FGFR inhibitors for advanced cholangiocarcinoma

The prognosis of advanced or metastatic cholangiocarcinoma is extremely unsatisfactory, mainly owing to few treatment options and poor responses to conventional chemotherapy regimens.1 Since 2007, advances in next-generation sequencing have substantially improved the ability to understand the complex molecular mechanisms underlying the progression of cholangiocarcinoma.2 The most promising target for cholangiocarcinoma identified in recent years is the fibroblast growth factor (FGF) signalling pathway, which consists of 22 human FGFs and four transmembrane receptor tyrosine kinases (FGF receptors [FGFRs] 1–4).3 Fusions, rearrangements, translocations, and amplifications of FGFR genes are closely related to the initiation and progression of some cancers. Non-selective FGFR inhibitors bind to the conserved ATP-binding domain in receptor tyrosine kinases such as platelet-derived growth factor receptors (PDGFRs) and vascular endothelial growth factor receptors (VEGFRs).

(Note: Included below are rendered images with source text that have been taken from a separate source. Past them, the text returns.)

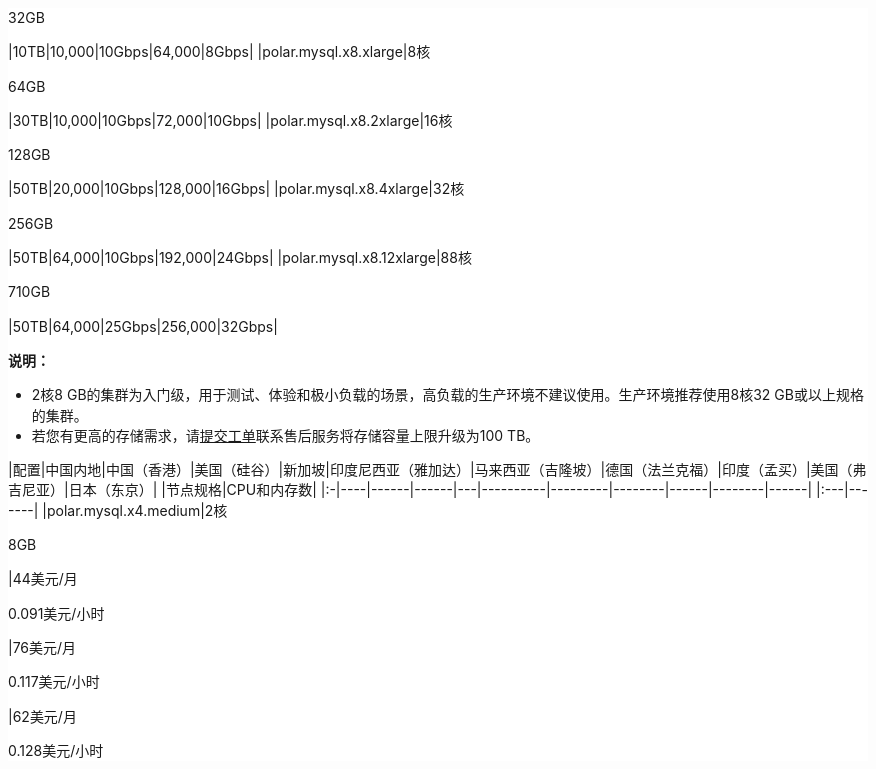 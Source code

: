 32GB

|10TB|10,000|10Gbps|64,000|8Gbps|
|polar.mysql.x8.xlarge|8核

64GB

|30TB|10,000|10Gbps|72,000|10Gbps|
|polar.mysql.x8.2xlarge|16核

128GB

|50TB|20,000|10Gbps|128,000|16Gbps|
|polar.mysql.x8.4xlarge|32核

256GB

|50TB|64,000|10Gbps|192,000|24Gbps|
|polar.mysql.x8.12xlarge|88核

710GB

|50TB|64,000|25Gbps|256,000|32Gbps|

**说明：**

-   2核8 GB的集群为入门级，用于测试、体验和极小负载的场景，高负载的生产环境不建议使用。生产环境推荐使用8核32 GB或以上规格的集群。
-   若您有更高的存储需求，请[提交工单](https://selfservice.console.aliyun.com/ticket/createIndex)联系售后服务将存储容量上限升级为100 TB。

|配置|中国内地|中国（香港）|美国（硅谷）|新加坡|印度尼西亚（雅加达）|马来西亚（吉隆坡）|德国（法兰克福）|印度（孟买）|美国（弗吉尼亚）|日本（东京）|
|节点规格|CPU和内存数|
|:-|----|------|------|---|----------|---------|--------|------|--------|------|
|:---|-------|
|polar.mysql.x4.medium|2核

 8GB

|44美元/月

 0.091美元/小时

|76美元/月

 0.117美元/小时

|62美元/月

 0.128美元/小时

Phase 2 trials of the selective FGFR inhibitors erdafitinib (NCT04083976), TAS-120 (NCT02052778), and Debio 1347 (NCT03834220) are undergoing in patients with FGFR alterations, with results from some previous trials suggesting beneficial effects.7,8 In The Lancet Oncology, Ghassan Abou-Alfa and colleagues report the antitumour activity of pemigatinib, a new selective, potent, oral competitive inhibitor of FGFR1, FGFR2, and FGFR3, in 146 patients with advanced or metastatic cholangiocarcinoma who did not respond to at least one previous systemic therapy (the FIGHT-202 trial).9 38 (35·5% [95% CI 26·5–45·4]) of 107 patients with FGFR2 fusions or rearrangements who received pemigatinib achieved an objective response, and the median progression-free survival was 6·9 months (95% CI 6·2–9·6), but the overall survival data were not mature at data cutoff (40 [37%] of 107 patients had died; median overall survival 21·1 months [95% CI 14·8 to not estimable]).